£3m dodgy mortgages of fraudster who collects mansions
A FORMER bricklayer living on benefits spun a web of deceit to pose as a wealthy tycoon seeking to buy magnificent country mansions.
William Davenport, 60, fooled aristocrats and financiers in a sophisticated £2.9million fraud and conned a council into selling him the Grade II listed childhood home of former Prime Minister Sir Anthony Eden.
In reality he was a near-penniless conman – and yesterday a judge condemned him as ‘a thoroughly dishonest and greedy man’.
Davenport had a string of bankruptcies and dodgy property deals behind him – including buying Middleton Hall, in Midlothian.
Yesterday his years of pretence finally caught up with him when he was jailed for six years at Teesside Crown Court after admitting three counts of fraud. It emerged Davenport had years earlier taken his elderly mother’s £120,000 life savings after telling her he was buying a French chateau and would repay her from an impending £5million software deal with Richard Branson. The court heard how Davenport fraudulently bought Windlestone Hall, a mansion once belonging to the Eden family, in 2011.
He convinced owners Durham County Council he was a wealthy businessman and they agreed a bargain price of £241,000. At the time of his arrest, Davenport was trying to sell it for £2.5million.
He claimed he had previously lived in the £1million Great Brampton House in Herefordshire.
But he had simply hoodwinked owners Lord and Lady Pidgeon into believing he was buying their home and then used the address to convince financiers of his wealth.
With the council fooled into the sale of Windlestone, Davenport went to Barclays to find the cash and tricked the bank into providing a £500,000 loan.
He used a grant from the council to help with renovation of the hall to make it look like a large salary was going into his account.
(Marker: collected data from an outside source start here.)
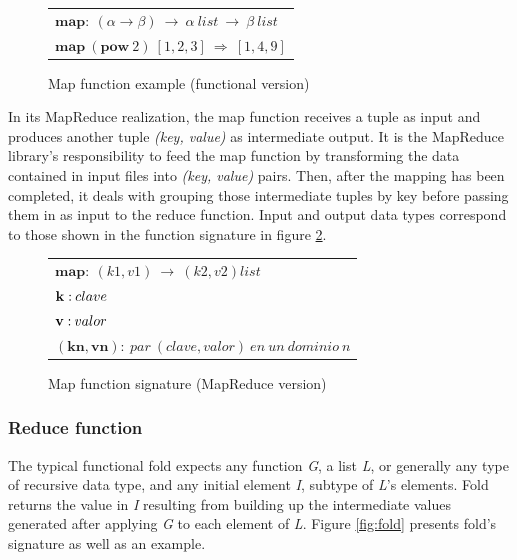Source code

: \begin{figure}[tbp]
\begin{center}
\begin{tabular}{|l|}
\hline
$\mathbf{map:} \: \left ( \alpha \rightarrow \beta \right ) \: \rightarrow \: \alpha \: list \: \rightarrow \: \beta \: list$ \\
$\mathbf{map} \: \left( \mathbf{pow}\:2 \right) \: \left[ 1,2,3 \right] \: \Rightarrow \: \left[ 1,4,9 \right ]$ \\
\hline
\end{tabular}
\caption{Map function example (functional version)}
\label{fig:functionalmap}
\end{center}
\end{figure}

In its MapReduce realization, the map function receives a tuple as input and produces another tuple \emph{(key, value)} as intermediate output. It is the MapReduce library's responsibility to feed the map function by transforming the data contained in input files into \emph{(key, value)} pairs. Then, after the mapping has been completed, it deals with grouping those intermediate tuples by key before passing them in as input to the reduce function. Input and output data types correspond to those shown in the function signature in figure \ref{fig:mapreducemap}.

\begin{figure}[tbp]
\begin{center}
\begin{tabular}{|l|}
\hline
$\mathbf{map:} \: \left( k1,v1 \right) \: \rightarrow \: \left( k2,v2 \right) list$ \\
$\mathbf{k:} \: clave \linebreak$ \\
$\mathbf{v:} \: valor \linebreak$ \\
$\mathbf{\left(kn,vn \right):} \: par \: \left( clave,valor \right) \: en \: un \: dominio \: n$ \\
\hline
\end{tabular}
\caption{Map function signature (MapReduce version)}
\label{fig:mapreducemap}
\end{center}
\end{figure}


\subsubsection{Reduce function}\label{reduce}
\noindent The typical functional fold expects any function \emph{G}, a list \emph{L}, or generally any type of recursive data type, and any initial element \emph{I}, subtype of \emph{L}'s elements. Fold returns the value in \emph{I} resulting from building up the intermediate values generated after applying \emph{G} to each element of \emph{L}. Figure \ref{fig:fold} presents fold's signature as well as an example.

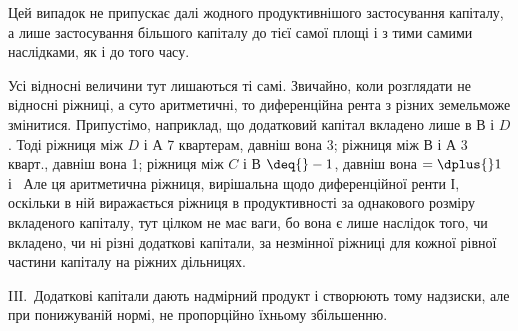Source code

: 
Цей випадок не припускає далі жодного продуктивнішого застосування
капіталу, а лише застосування більшого капіталу до тієї самої площі і з тими
самими наслідками, як і до того часу.

Усі відносні величини тут лишаються ті самі. Звичайно, коли розглядати
не відносні ріжниці, а суто аритметичні, то диференційна рента з різних земельможе
змінитися. Припустімо, наприклад, що додатковий капітал вкладено лише
в $В$ і $D$. Тоді ріжниця між $D$ і $А$ \deq{} 7 квартерам, давніш вона \deq{} 3; ріжниця
між $В$ і $А$ \deq{} 3 кварт., давніш вона \deq{} 1; ріжниця між $C$ і В $\deq{} - 1$, давніш
вона $= \dplus{} 1$ і~ Але ця аритметична ріжниця, вирішальна щодо диференційної
ренти І, оскільки в ній виражається ріжниця в продуктивності за однакового
розміру вкладеного капіталу, тут цілком не має ваги, бо вона є лише
наслідок того, чи вкладено, чи ні різні додаткові капітали, за незмінної ріжниці
для кожної рівної частини капіталу на ріжних дільницях.

IIІ.~Додаткові капітали дають надмірний продукт і створюють тому надзиски,
але при понижуваній нормі, не пропорційно їхньому збільшенню.

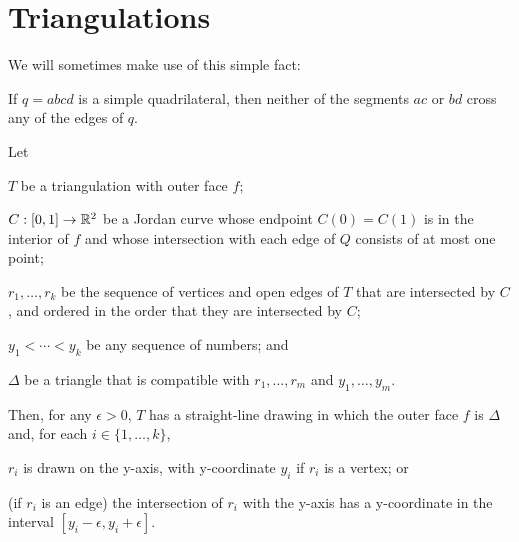 \documentclass{patmorin}
\begin{document}
\section{Triangulations}

We will sometimes make use of this simple fact:
\begin{obs}
  If $q=abcd$ is a simple quadrilateral, then neither of the segments $ac$
  or $bd$ cross any of the edges of $q$.
\end{obs}

\begin{thm}
   Let
   \begin{compactenum}
     \item  $T$ be a triangulation with outer face $f$;
     \item  $C:[0,1]\to\mathbb{R}^2$ be a Jordan curve whose endpoint $C(0)=C(1)$
            is in the interior of $f$ and whose intersection with each
            edge of $Q$ consists of at most one point;
     \item $r_1,\ldots,r_k$ be the sequence of vertices and open edges
           of $T$ that are intersected by $C$, and ordered in the order
           that they are intersected by $C$;
     \item $y_1<\cdots<y_k$ be any sequence of numbers; and
     \item $\Delta$ be a triangle that is compatible with 
           $r_1,\ldots,r_m$ and $y_1,\ldots,y_m$.
  \end{compactenum}
   Then, for any $\epsilon>0$, $T$ has a
   straight-line drawing in which the outer face $f$ is $\Delta$
   and, for each $i\in\{1,\ldots,k\}$, 
   \begin{compactenum}
       \item $r_i$ is drawn on the y-axis, with y-coordinate $y_i$
         if $r_i$ is a vertex; or
       \item (if $r_i$ is an edge) the intersection of $r_i$ with the
         y-axis has a y-coordinate in the interval
         $[y_i-\epsilon,y_i+\epsilon]$.
   \end{compactenum}
\end{thm}
\end{document}
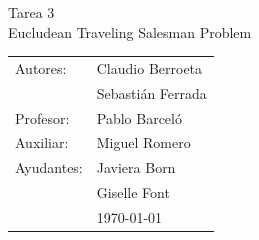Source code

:\documentclass[12pt,letterpaper, margin = 3cm]{article}
\begin{document}
\newpage
\pagestyle{fancy}
\fancyhf{}
\vspace*{5cm}
\begin{center}
\huge  {Tarea 3}\\
\Huge {Eucludean Traveling Salesman Problem}\\
\vspace{6cm}
\end{center}
\vfill
\begin{flushright}
\begin{tabular}{ll}
Autores: & Claudio Berroeta\\
& Sebastián Ferrada \\
Profesor: & Pablo Barceló\\
Auxiliar: & Miguel Romero\\
Ayudantes: & Javiera Born\\
& Giselle Font\\
& \today\\
\end{tabular}
\end{flushright}

\newpage
\pagestyle{fancy}
\fancyhf{}

\fancyhead[R]{\small \rm \textbf{\thepage}} %



\renewcommand{\sectionmark}[1]{\markright{\thesection.\ #1}}
\renewcommand{\headrulewidth}{0.5pt}
\renewcommand{\footrulewidth}{0.5pt}
\newcommand{\fancyfootnotetext}[2]{%
  \fancypagestyle{dingens}{%
    \fancyfoot[LO,RE]{\parbox{12cm}{\footnotemark[#1]\footnotesize #2}}%
  }%
  \thispagestyle{dingens}%
}
\end{document}
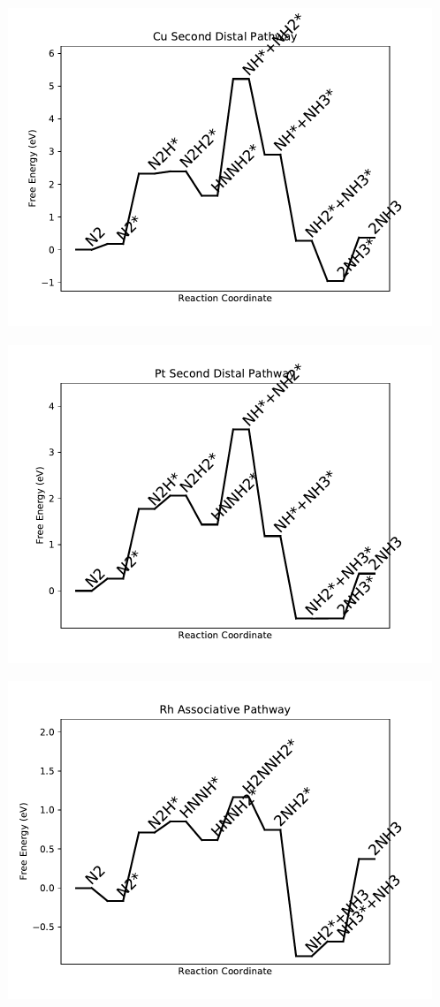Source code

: \begin{figure}
\centering
\includegraphics[width=0.8\linewidth]{data/plots/Cu_distal_2.pdf}
\end{figure}

\begin{figure}
\centering
\includegraphics[width=0.8\linewidth]{data/plots/Pt_distal_2.pdf}
\end{figure}

\begin{figure}
\centering
\includegraphics[width=0.8\linewidth]{data/plots/Rh_associative.pdf}
\end{figure}

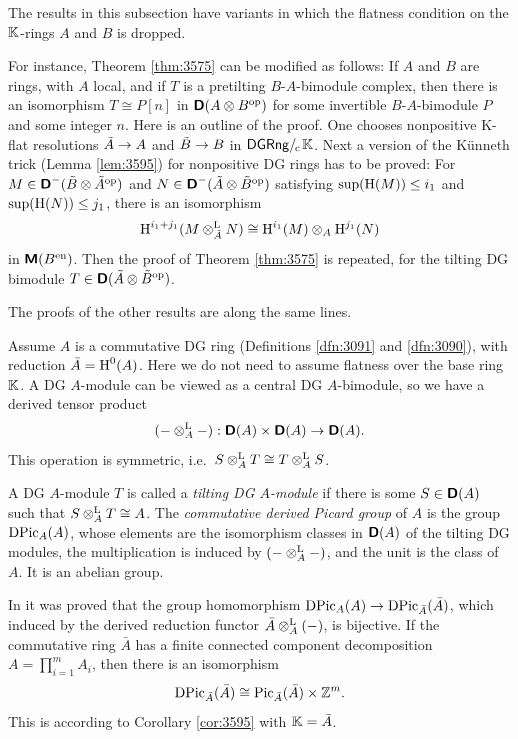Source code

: \begin{rem} \label{rem:4800}
The results in this subsection have variants in which the flatness condition
on the $\mathbb{K}$-rings $A$ and $B$ is dropped. 

For instance, Theorem \ref{thm:3575} can be modified as follows: If $A$ and $B$ 
are rings, with $A$ local, and if $T$ is a pretilting $B$-$A$-bimodule complex, 
then there is an isomorphism 
$T \cong P[n]$ in $\boldsymbol{\mathsf{D}}(A \otimes B^{\mathrm{op}})$ 
for some invertible $B$-$A$-bimodule $P$ and some integer $n$. 
Here is an outline of the proof. One chooses nonpositive K-flat resolutions
$\tilde{A} \to A$ and $\tilde{B} \to B$
in $\mathrm{\mathsf{DGRng}} /_{\mspace{-2mu} \mathrm{c}} \mspace{2mu} \mathbb{K}$. 
Next a version of the K\"unneth trick (Lemma \ref{lem:3595}) for nonpositive DG 
rings has to be proved: For 
$M \in \boldsymbol{\mathsf{D}}^-(\tilde{B} \otimes \tilde{A}^{\mathrm{op}})$
and 
$N \in \boldsymbol{\mathsf{D}}^-(\tilde{A} \otimes \tilde{B}^{\mathrm{op}})$
satisfying 
$\operatorname{sup}(\operatorname{H}(M)) \leq i_1$ and $\operatorname{sup}(\operatorname{H}(N)) \leq j_1$,
there is an isomorphism
\[ \operatorname{H}^{i_1 + j_1}(M \otimes^{\mathrm{L}}_{\tilde{A}} N) \cong 
\operatorname{H}^{i_1}(M) \otimes_A \operatorname{H}^{j_1}(N)  \]
in $\boldsymbol{\mathsf{M}}(B^{\mathrm{en}})$. 
Then the proof of Theorem \ref{thm:3575} is 
repeated, for the tilting DG bimodule 
$T \in \boldsymbol{\mathsf{D}}(\tilde{A} \otimes \tilde{B}^{\mathrm{op}})$. 

The proofs of the other results are along the same lines. 
\end{rem}

\begin{rem} \label{rem:3590}
Assume $A$ is a commutative DG ring (Definitions \ref{dfn:3091} and 
\ref{dfn:3090}), with reduction $\bar{A} = \operatorname{H}^0(A)$. Here we do not need 
to assume flatness over the base ring $\mathbb{K}$. A DG $A$-module can 
be viewed as a central DG $A$-bimodule, so we have a derived tensor product 
\[ (- \otimes^{\mathrm{L}}_{A} -) : \boldsymbol{\mathsf{D}}(A) \times \boldsymbol{\mathsf{D}}(A) \to \boldsymbol{\mathsf{D}}(A) . 
\]
This operation is symmetric, i.e.\ 
$S \otimes^{\mathrm{L}}_{A} T \cong T \otimes^{\mathrm{L}}_{A} S$. 

A DG $A$-module $T$ is called a {\em
tilting DG $A$-module} if there is some $S \in \boldsymbol{\mathsf{D}}(A)$ such that 
$S \otimes^{\mathrm{L}}_{A} T \cong A$.
The {\em commutative derived Picard group} of $A$ is the group 
$\operatorname{DPic}_{A}(A)$, whose elements are the isomorphism classes in $\boldsymbol{\mathsf{D}}(A)$
of the tilting DG modules, the multiplication is induced by 
$(- \otimes^{\mathrm{L}}_{A} -)$, and the unit is the class of $A$. It is an abelian 
group. 

In \cite[Theorem 6.14]{Ye8} it was proved that the group homomorphism 
$\operatorname{DPic}_{A}(A) \to \operatorname{DPic}_{\bar{A}}(\bar{A})$,
which induced by the derived reduction functor 
$\bar{A} \otimes^{\mathrm{L}}_{A} (-)$,
is bijective. If the commutative ring $\bar{A}$
has a finite connected component decomposition 
$A = \prod_{i = 1}^m A_i$, then there is an isomorphism
\[ \operatorname{DPic}_{\bar{A}}(\bar{A}) \cong 
\operatorname{Pic}_{\bar{A}}(\bar{A}) \times \mathbb{Z}^m  . \]
This is according to Corollary \ref{cor:3595} with 
$\mathbb{K} = \bar{A}$. 
\end{rem}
He then applied for loans totalling £900,000 to redevelop the hall and a £1.5million mortgage to buy Ayton Castle in Northumberland.
But prosecutor Joanne Kidd said an ‘eagle-eyed’ mortgage clerk spotted a discrepancy on a forged document and the fraud ‘collapsed like a pack of cards’. Davenport was arrested in November 2014 at Windlestone Hall.
Miss Kidd said he was claiming disability living allowance at the time of the fraud and ‘living hand to mouth’ with his family.
Judge Simon Bourne-Arton told him: ‘This was a sophisticated fraud, it was well planned, well executed and it extended over a signifi- cant period of time. Throughout you have been a thoroughly dishonest and greedy man.’
Although this was his first criminal conviction, Davenport’s dodgy dealings dating back more than a decade have meant he is no stranger to civil courts.
Police discovered he bought a Newmarket stud farm in 2002 under the name Bill Green, only to vanish six months later when a bankruptcy petition was filed.
In 2004, he bought Middleton Hall, posing again as a wealthy American, and disappeared leaving debts of £93,000 to a bank.
Outside court, Sergeant Rob Pollard of Durham Police said: ‘Davenport spun a web of lies in an elaborate fraud befitting a film plot.
‘He concocted a labyrinthine web of deceit to fraudulently obtain cash to buy historic property. This reallife Walter Mitty clearly thought he was above the law.’